Every line containing the string "index" should be returned from the records.

Supplied material: Begin

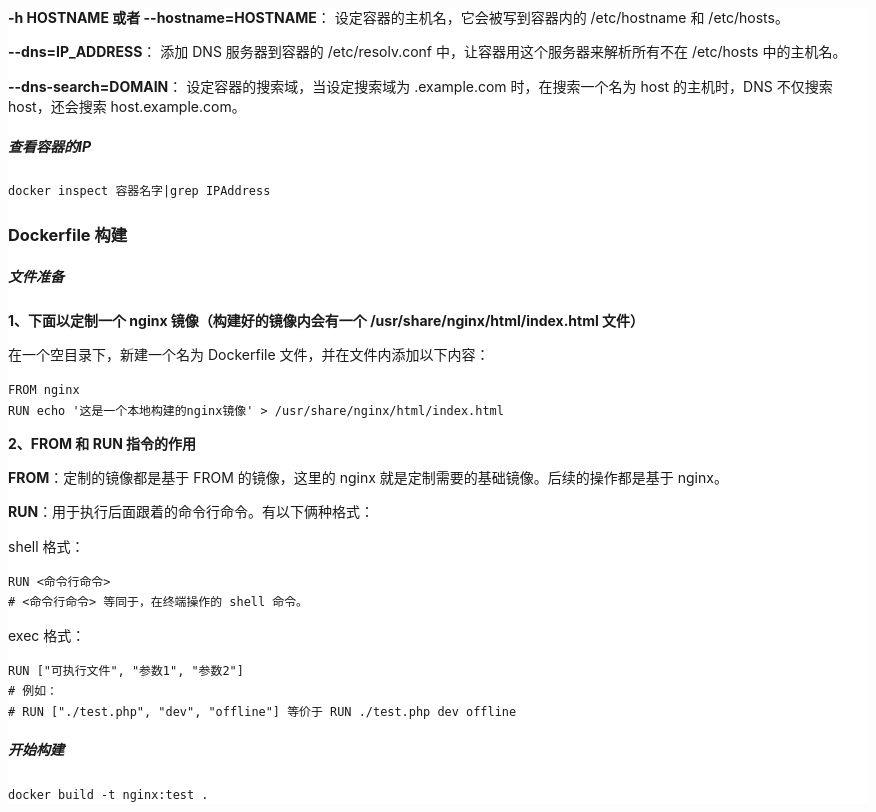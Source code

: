 **-h HOSTNAME 或者 --hostname=HOSTNAME**： 设定容器的主机名，它会被写到容器内的 /etc/hostname 和 /etc/hosts。

**--dns=IP_ADDRESS**： 添加 DNS 服务器到容器的 /etc/resolv.conf 中，让容器用这个服务器来解析所有不在 /etc/hosts 中的主机名。

**--dns-search=DOMAIN**： 设定容器的搜索域，当设定搜索域为 .example.com 时，在搜索一个名为 host 的主机时，DNS 不仅搜索 host，还会搜索 host.example.com。

##### 查看容器的IP

```
docker inspect 容器名字|grep IPAddress
```



### Dockerfile 构建

##### 文件准备

**1、下面以定制一个 nginx 镜像（构建好的镜像内会有一个 /usr/share/nginx/html/index.html 文件）**

在一个空目录下，新建一个名为 Dockerfile 文件，并在文件内添加以下内容：

```
FROM nginx
RUN echo '这是一个本地构建的nginx镜像' > /usr/share/nginx/html/index.html
```

**2、FROM 和 RUN 指令的作用**

**FROM**：定制的镜像都是基于 FROM 的镜像，这里的 nginx 就是定制需要的基础镜像。后续的操作都是基于 nginx。

**RUN**：用于执行后面跟着的命令行命令。有以下俩种格式：

shell 格式：

```
RUN <命令行命令>
# <命令行命令> 等同于，在终端操作的 shell 命令。
```

exec 格式：

```
RUN ["可执行文件", "参数1", "参数2"]
# 例如：
# RUN ["./test.php", "dev", "offline"] 等价于 RUN ./test.php dev offline
```

##### 开始构建

```
docker build -t nginx:test .
```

Supplied material: End

## Answer space
**1、下面以定制一个 nginx 镜像（构建好的镜像内会有一个 /usr/share/nginx/html/index.html 文件）**
RUN echo '这是一个本地构建的nginx镜像' > /usr/share/nginx/html/index.html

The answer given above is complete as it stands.